*** Block opens ***

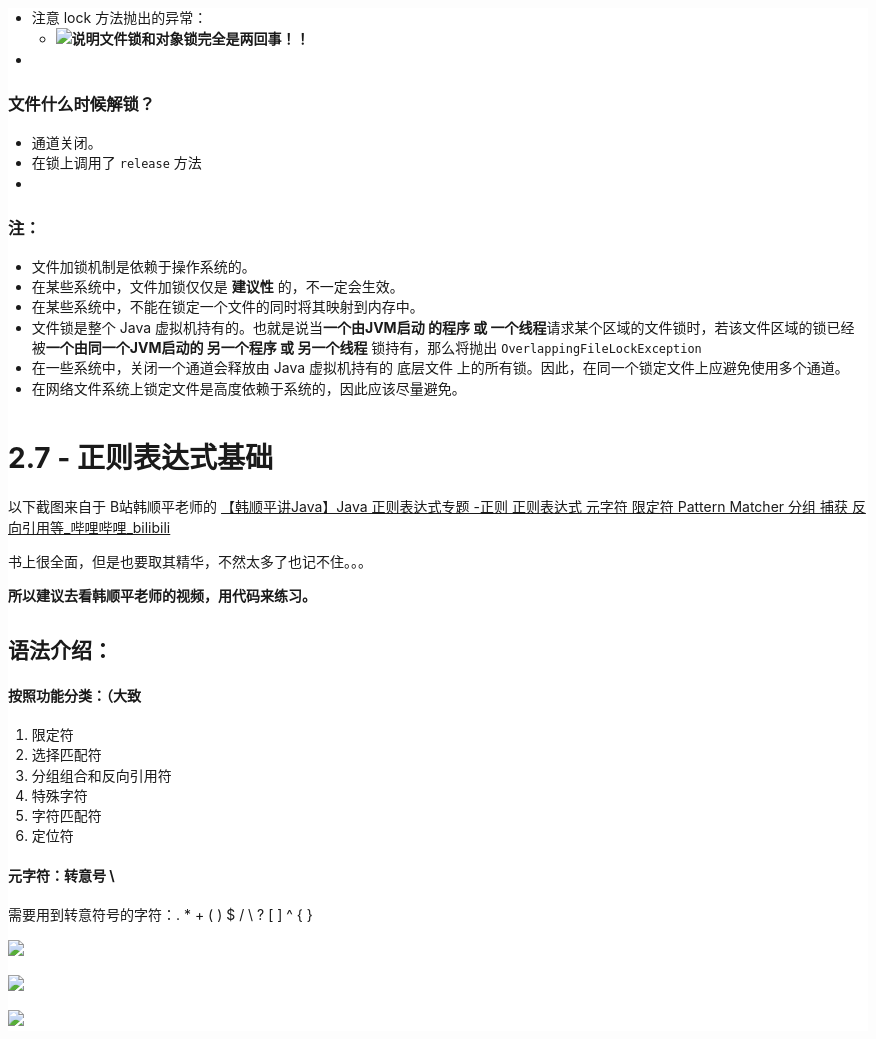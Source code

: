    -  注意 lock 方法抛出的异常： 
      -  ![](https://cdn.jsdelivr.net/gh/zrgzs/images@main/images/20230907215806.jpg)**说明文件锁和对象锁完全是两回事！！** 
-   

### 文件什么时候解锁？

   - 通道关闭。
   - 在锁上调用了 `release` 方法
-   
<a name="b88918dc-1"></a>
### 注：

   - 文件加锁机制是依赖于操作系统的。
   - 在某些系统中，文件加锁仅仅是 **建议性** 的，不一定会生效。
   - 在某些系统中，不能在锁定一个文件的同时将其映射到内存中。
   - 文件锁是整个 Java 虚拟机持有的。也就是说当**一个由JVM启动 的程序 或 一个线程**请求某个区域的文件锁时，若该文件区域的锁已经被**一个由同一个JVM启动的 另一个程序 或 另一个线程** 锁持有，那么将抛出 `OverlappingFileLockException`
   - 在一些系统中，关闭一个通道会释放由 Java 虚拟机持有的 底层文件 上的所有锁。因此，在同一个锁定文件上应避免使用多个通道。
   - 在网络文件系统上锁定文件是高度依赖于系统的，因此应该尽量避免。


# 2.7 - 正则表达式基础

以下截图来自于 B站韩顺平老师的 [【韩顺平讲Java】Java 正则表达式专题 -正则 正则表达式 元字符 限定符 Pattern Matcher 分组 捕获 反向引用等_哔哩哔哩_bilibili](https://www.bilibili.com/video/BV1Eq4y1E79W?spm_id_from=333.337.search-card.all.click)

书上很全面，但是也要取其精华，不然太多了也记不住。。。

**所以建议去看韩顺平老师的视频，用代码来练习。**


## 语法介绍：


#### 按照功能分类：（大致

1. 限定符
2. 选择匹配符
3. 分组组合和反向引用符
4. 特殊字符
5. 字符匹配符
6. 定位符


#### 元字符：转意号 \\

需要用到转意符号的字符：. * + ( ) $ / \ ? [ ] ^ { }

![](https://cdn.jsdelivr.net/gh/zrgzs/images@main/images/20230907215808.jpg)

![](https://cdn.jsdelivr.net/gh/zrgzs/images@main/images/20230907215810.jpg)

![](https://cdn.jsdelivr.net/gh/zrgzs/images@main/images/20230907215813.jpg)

*** Block closes ***

What you will do
Return exactly what appears from the opening line of the material through the line with "- 文件锁是整个 Java", apart from the pictures.

Exercise answer
Source code

:    -  注意 lock 方法抛出的异常： 
      -  ![](https://cdn.jsdelivr.net/gh/zrgzs/images@main/images/20230907215806.jpg)**说明文件锁和对象锁完全是两回事！！** 
-   

### 文件什么时候解锁？

   - 通道关闭。
   - 在锁上调用了 `release` 方法
-   
<a name="b88918dc-1"></a>
### 注：

   - 文件加锁机制是依赖于操作系统的。
   - 在某些系统中，文件加锁仅仅是 **建议性** 的，不一定会生效。
   - 在某些系统中，不能在锁定一个文件的同时将其映射到内存中。
   - 文件锁是整个 Java 虚拟机持有的。也就是说当**一个由JVM启动 的程序 或 一个线程**请求某个区域的文件锁时，若该文件区域的锁已经被**一个由同一个JVM启动的 另一个程序 或 另一个线程** 锁持有，那么将抛出 `OverlappingFileLockException`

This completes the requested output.